All we’ve done is tell the function that it’s returning a table instead of a single value, and removed the BEGIN and END statements. We’ve had to name the column being returned, but what we’ve gained is an actual inline simplifiable function. And if we wanted it to return multiple columns, it could do that too. I really consider this function to be superior to the scalar function in every way.
It does need to be handled differently in the outer query, but in many ways it’s a more elegant method there too. The function calls can be put amongst the FROM clause, where they can then be used in the WHERE or GROUP BY clauses without fear of calling the function multiple times (another horrible side effect of functions).
So please. If you see BEGIN and END in a function, remember it’s not really a function, it’s a procedure. And then fix it.
This Post Has 6 Comments
Impressive under-the-hood information about the dark side of functions!
Very nice post! I have had to explain this numerous times to folks when their query takes > 30 mins to run and by inlining things it goes down to 5-10 seconds. Now I can stop explaining and refer them to this post. 🙂 thank you very much!
Nice article. I alwasy felt that the UDF was added to make proceural programmers feel good and to help them avoid learning declarative programming 🙂
Great post ! Very informative.
A ref to keep at hand.
[i]It will be a heck of a job to put that to a guitar tune :-)[/i]
Thanks everyone. I’m going to write a follow-up to this about the use of stored procedures in SSRS. It’ll be a little controversial. But I’m moving house this week, so it might not be for a few days.
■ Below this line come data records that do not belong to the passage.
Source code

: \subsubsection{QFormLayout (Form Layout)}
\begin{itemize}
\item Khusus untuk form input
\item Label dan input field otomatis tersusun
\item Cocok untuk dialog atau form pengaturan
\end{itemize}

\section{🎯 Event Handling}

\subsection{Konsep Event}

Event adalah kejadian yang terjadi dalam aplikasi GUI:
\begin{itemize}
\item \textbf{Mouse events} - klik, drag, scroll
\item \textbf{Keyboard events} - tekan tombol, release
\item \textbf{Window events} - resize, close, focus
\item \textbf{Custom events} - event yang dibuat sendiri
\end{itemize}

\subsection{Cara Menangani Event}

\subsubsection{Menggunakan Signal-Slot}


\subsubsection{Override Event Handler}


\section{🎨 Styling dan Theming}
And ALZDBA – it could be okay, perhaps something along the lines of "You’re not what you appear to be, you shouldn’t run procedurally" 🙂
I always thought inline TVFs should have been named parametrized views and grouped with them instead. Their treatment by the optimizer and performance profile is much more closely aligned with that.
I very much hope one day we will get inline scalar functions. It is a shame that very simple utility scalar functions are so much more easily outperformed by inline code. For maintainability, sometimes some simple scalar functions can be very useful – it would be nice if you didn’t have to take such a performance hit to use them.